• Work to complete: Print the records below exactly as they appear. Omit all pictures.
_ _ _ _
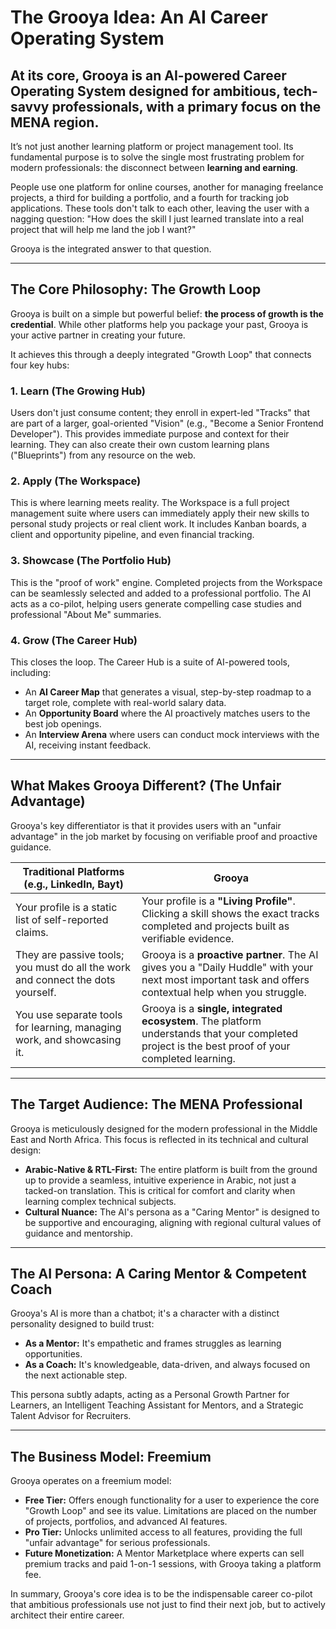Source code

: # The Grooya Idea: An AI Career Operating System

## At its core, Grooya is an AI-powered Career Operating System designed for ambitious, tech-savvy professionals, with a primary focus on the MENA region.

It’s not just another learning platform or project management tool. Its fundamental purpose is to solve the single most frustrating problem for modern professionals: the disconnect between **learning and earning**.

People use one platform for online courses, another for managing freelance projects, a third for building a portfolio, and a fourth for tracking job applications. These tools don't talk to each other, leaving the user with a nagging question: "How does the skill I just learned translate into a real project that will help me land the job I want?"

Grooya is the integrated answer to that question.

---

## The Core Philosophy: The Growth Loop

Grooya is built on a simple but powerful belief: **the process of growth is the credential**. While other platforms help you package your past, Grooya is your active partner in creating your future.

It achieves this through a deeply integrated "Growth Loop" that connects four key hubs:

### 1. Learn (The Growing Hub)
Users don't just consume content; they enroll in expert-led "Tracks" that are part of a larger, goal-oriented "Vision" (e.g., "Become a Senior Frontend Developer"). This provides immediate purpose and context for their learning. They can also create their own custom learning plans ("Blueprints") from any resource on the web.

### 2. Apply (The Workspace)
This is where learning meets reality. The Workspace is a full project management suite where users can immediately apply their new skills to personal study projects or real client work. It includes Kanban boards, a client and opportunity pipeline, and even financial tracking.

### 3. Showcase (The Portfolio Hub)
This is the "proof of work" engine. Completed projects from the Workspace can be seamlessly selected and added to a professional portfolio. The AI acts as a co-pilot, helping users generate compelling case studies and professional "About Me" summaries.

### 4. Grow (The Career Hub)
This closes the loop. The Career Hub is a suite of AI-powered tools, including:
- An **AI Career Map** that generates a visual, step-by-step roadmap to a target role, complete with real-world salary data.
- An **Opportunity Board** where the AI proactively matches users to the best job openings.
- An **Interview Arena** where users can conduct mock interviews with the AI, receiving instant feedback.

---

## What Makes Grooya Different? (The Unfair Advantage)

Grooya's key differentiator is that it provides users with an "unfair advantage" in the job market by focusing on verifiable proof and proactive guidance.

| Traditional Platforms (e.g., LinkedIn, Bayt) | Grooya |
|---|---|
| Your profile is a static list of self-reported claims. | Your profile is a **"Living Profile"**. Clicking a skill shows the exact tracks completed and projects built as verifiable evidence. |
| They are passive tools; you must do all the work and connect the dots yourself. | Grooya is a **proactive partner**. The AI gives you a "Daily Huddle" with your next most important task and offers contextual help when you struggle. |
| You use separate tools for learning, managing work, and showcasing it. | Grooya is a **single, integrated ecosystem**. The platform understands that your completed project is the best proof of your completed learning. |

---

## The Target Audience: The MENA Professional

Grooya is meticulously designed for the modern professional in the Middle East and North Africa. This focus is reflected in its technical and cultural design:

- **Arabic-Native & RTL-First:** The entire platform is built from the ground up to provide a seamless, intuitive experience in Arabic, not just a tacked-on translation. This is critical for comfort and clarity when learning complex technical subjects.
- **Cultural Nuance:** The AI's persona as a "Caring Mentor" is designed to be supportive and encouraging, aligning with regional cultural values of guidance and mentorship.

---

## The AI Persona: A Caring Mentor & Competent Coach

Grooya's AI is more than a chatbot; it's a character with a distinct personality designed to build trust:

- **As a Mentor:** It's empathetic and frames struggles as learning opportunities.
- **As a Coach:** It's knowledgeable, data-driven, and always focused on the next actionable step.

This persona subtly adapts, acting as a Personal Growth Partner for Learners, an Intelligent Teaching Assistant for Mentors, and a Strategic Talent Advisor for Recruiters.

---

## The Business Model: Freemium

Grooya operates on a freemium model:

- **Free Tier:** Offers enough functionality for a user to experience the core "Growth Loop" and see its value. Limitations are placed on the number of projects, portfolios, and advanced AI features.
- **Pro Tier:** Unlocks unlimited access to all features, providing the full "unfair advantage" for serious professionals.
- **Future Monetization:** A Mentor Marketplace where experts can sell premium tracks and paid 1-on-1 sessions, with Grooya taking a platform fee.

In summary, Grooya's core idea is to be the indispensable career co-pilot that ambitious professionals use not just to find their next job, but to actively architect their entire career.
_ _ _ _
• Answer space:
Source code

: # The Grooya Idea: An AI Career Operating System

## At its core, Grooya is an AI-powered Career Operating System designed for ambitious, tech-savvy professionals, with a primary focus on the MENA region.

It’s not just another learning platform or project management tool. Its fundamental purpose is to solve the single most frustrating problem for modern professionals: the disconnect between **learning and earning**.

People use one platform for online courses, another for managing freelance projects, a third for building a portfolio, and a fourth for tracking job applications. These tools don't talk to each other, leaving the user with a nagging question: "How does the skill I just learned translate into a real project that will help me land the job I want?"

Grooya is the integrated answer to that question.

---

## The Core Philosophy: The Growth Loop

Grooya is built on a simple but powerful belief: **the process of growth is the credential**. While other platforms help you package your past, Grooya is your active partner in creating your future.

It achieves this through a deeply integrated "Growth Loop" that connects four key hubs:

### 1. Learn (The Growing Hub)
Users don't just consume content; they enroll in expert-led "Tracks" that are part of a larger, goal-oriented "Vision" (e.g., "Become a Senior Frontend Developer"). This provides immediate purpose and context for their learning. They can also create their own custom learning plans ("Blueprints") from any resource on the web.

### 2. Apply (The Workspace)
This is where learning meets reality. The Workspace is a full project management suite where users can immediately apply their new skills to personal study projects or real client work. It includes Kanban boards, a client and opportunity pipeline, and even financial tracking.

### 3. Showcase (The Portfolio Hub)
This is the "proof of work" engine. Completed projects from the Workspace can be seamlessly selected and added to a professional portfolio. The AI acts as a co-pilot, helping users generate compelling case studies and professional "About Me" summaries.

### 4. Grow (The Career Hub)
This closes the loop. The Career Hub is a suite of AI-powered tools, including:
- An **AI Career Map** that generates a visual, step-by-step roadmap to a target role, complete with real-world salary data.
- An **Opportunity Board** where the AI proactively matches users to the best job openings.
- An **Interview Arena** where users can conduct mock interviews with the AI, receiving instant feedback.

---

## What Makes Grooya Different? (The Unfair Advantage)

Grooya's key differentiator is that it provides users with an "unfair advantage" in the job market by focusing on verifiable proof and proactive guidance.

| Traditional Platforms (e.g., LinkedIn, Bayt) | Grooya |
|---|---|
| Your profile is a static list of self-reported claims. | Your profile is a **"Living Profile"**. Clicking a skill shows the exact tracks completed and projects built as verifiable evidence. |
| They are passive tools; you must do all the work and connect the dots yourself. | Grooya is a **proactive partner**. The AI gives you a "Daily Huddle" with your next most important task and offers contextual help when you struggle. |
| You use separate tools for learning, managing work, and showcasing it. | Grooya is a **single, integrated ecosystem**. The platform understands that your completed project is the best proof of your completed learning. |

---

## The Target Audience: The MENA Professional

Grooya is meticulously designed for the modern professional in the Middle East and North Africa. This focus is reflected in its technical and cultural design:

- **Arabic-Native & RTL-First:** The entire platform is built from the ground up to provide a seamless, intuitive experience in Arabic, not just a tacked-on translation. This is critical for comfort and clarity when learning complex technical subjects.
- **Cultural Nuance:** The AI's persona as a "Caring Mentor" is designed to be supportive and encouraging, aligning with regional cultural values of guidance and mentorship.

---

## The AI Persona: A Caring Mentor & Competent Coach

Grooya's AI is more than a chatbot; it's a character with a distinct personality designed to build trust:

- **As a Mentor:** It's empathetic and frames struggles as learning opportunities.
- **As a Coach:** It's knowledgeable, data-driven, and always focused on the next actionable step.

This persona subtly adapts, acting as a Personal Growth Partner for Learners, an Intelligent Teaching Assistant for Mentors, and a Strategic Talent Advisor for Recruiters.

---

## The Business Model: Freemium

Grooya operates on a freemium model:

- **Free Tier:** Offers enough functionality for a user to experience the core "Growth Loop" and see its value. Limitations are placed on the number of projects, portfolios, and advanced AI features.
- **Pro Tier:** Unlocks unlimited access to all features, providing the full "unfair advantage" for serious professionals.
- **Future Monetization:** A Mentor Marketplace where experts can sell premium tracks and paid 1-on-1 sessions, with Grooya taking a platform fee.

In summary, Grooya's core idea is to be the indispensable career co-pilot that ambitious professionals use not just to find their next job, but to actively architect their entire career.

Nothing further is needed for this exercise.